(Collected data entries)
=== Begin Enclosure ===

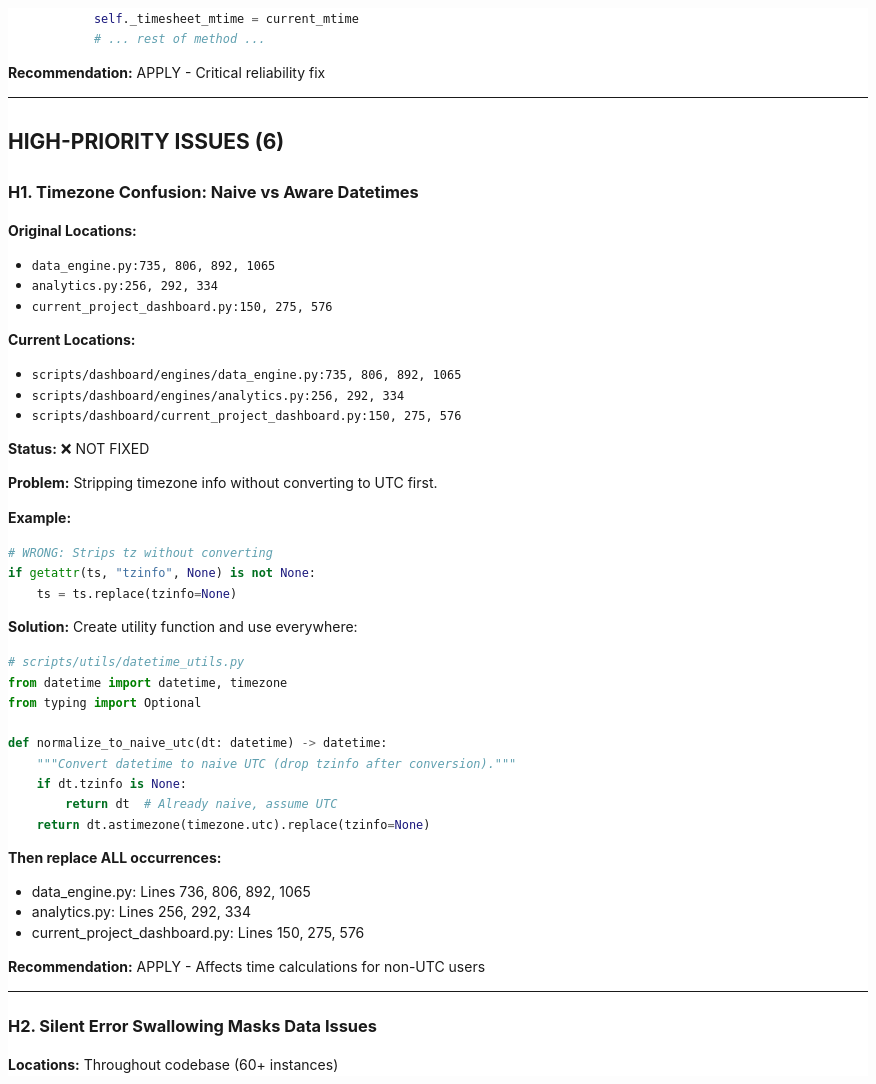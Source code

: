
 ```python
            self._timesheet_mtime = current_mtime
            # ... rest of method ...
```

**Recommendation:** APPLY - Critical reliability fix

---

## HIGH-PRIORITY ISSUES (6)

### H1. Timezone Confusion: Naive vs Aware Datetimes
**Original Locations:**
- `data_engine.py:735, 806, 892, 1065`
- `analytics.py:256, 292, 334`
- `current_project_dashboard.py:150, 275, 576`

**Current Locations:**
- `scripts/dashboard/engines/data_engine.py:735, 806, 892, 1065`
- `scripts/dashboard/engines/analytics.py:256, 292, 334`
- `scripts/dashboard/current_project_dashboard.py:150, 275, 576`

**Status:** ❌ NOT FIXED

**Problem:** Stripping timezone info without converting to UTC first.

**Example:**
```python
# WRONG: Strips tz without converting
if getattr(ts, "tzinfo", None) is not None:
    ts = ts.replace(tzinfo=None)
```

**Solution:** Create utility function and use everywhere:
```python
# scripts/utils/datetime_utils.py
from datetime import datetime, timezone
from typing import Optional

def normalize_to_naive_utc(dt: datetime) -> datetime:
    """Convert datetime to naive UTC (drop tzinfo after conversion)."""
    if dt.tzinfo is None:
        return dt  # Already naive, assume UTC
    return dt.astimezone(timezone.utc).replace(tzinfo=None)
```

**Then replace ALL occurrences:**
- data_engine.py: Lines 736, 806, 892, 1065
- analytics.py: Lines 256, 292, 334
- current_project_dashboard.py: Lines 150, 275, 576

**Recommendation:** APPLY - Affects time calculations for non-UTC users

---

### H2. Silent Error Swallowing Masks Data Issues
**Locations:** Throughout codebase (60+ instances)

=== End Enclosure ===

Exercise instructions ▸ Find each line in the records that contains the string "Lines", then say how many there are and nothing else.

Solution ▸ 3